- PROVIDED MATERIAL -
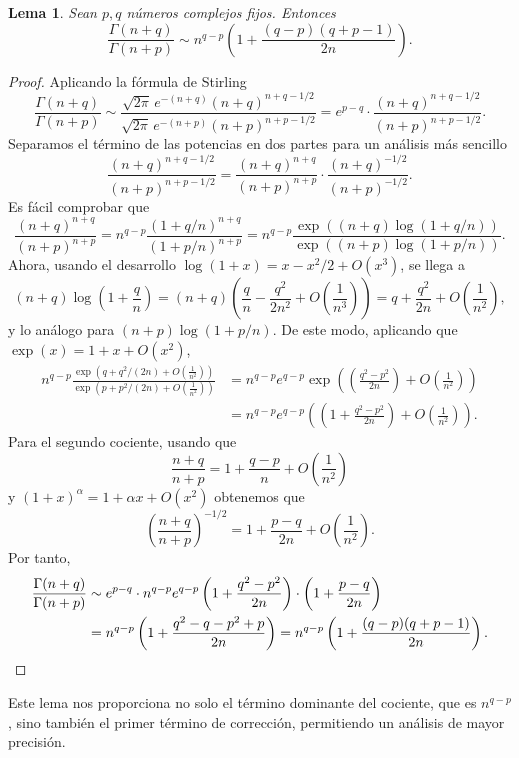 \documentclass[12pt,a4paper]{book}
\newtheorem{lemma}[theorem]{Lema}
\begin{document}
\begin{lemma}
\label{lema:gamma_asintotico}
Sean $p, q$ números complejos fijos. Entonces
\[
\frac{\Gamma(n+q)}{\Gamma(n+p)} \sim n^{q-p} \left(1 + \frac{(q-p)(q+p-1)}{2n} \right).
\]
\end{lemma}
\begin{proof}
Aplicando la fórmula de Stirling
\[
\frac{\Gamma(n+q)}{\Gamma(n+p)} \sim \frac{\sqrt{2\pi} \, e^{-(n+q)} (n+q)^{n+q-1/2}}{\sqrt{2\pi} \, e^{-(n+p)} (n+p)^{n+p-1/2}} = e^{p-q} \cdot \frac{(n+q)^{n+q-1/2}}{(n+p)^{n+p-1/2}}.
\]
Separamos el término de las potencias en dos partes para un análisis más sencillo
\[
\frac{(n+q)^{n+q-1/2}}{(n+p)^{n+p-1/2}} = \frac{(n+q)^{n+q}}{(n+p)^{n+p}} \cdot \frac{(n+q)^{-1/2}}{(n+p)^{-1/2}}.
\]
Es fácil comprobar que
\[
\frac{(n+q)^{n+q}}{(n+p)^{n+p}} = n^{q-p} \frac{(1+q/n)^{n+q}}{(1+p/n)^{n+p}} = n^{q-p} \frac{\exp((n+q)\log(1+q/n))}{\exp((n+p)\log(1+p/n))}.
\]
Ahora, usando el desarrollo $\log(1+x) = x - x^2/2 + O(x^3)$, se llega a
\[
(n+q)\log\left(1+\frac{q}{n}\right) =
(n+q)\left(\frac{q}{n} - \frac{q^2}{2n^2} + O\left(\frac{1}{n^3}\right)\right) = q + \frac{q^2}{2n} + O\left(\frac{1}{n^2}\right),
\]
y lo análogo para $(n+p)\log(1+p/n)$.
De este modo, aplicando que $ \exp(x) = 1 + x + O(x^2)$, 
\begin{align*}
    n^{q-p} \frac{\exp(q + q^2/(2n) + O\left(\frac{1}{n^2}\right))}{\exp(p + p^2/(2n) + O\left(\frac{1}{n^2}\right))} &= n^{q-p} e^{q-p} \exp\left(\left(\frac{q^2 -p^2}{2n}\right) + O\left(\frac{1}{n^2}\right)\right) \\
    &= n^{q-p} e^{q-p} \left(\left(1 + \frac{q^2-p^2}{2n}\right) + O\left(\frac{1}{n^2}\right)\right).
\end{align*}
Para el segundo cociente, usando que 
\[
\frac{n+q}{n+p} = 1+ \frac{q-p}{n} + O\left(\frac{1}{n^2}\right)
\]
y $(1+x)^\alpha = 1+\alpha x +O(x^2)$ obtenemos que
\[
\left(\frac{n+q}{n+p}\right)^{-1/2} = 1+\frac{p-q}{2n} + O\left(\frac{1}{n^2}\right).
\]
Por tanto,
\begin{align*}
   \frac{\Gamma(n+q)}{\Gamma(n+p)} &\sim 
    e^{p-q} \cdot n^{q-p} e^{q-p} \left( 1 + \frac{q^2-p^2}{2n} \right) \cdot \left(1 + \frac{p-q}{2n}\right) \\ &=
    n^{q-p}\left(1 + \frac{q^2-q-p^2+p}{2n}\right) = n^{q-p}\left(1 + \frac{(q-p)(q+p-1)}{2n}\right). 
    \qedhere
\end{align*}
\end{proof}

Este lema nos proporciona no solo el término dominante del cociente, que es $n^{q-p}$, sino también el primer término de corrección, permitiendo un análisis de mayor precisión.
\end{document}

...

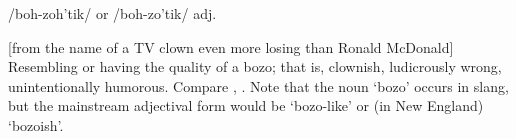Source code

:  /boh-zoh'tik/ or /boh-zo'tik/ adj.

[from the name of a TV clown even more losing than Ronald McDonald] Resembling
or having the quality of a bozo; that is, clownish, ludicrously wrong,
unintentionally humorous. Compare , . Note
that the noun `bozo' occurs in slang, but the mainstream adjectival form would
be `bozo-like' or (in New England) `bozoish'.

- TASK BRIEF -
Copy each line of the listing in which the word "cociente" can be found.

- RESPONSE FOR THIS EXERCISE -
Para el segundo cociente, usando que 
Este lema nos proporciona no solo el término dominante del cociente, que es $n^{q-p}$, sino también el primer término de corrección, permitiendo un análisis de mayor precisión.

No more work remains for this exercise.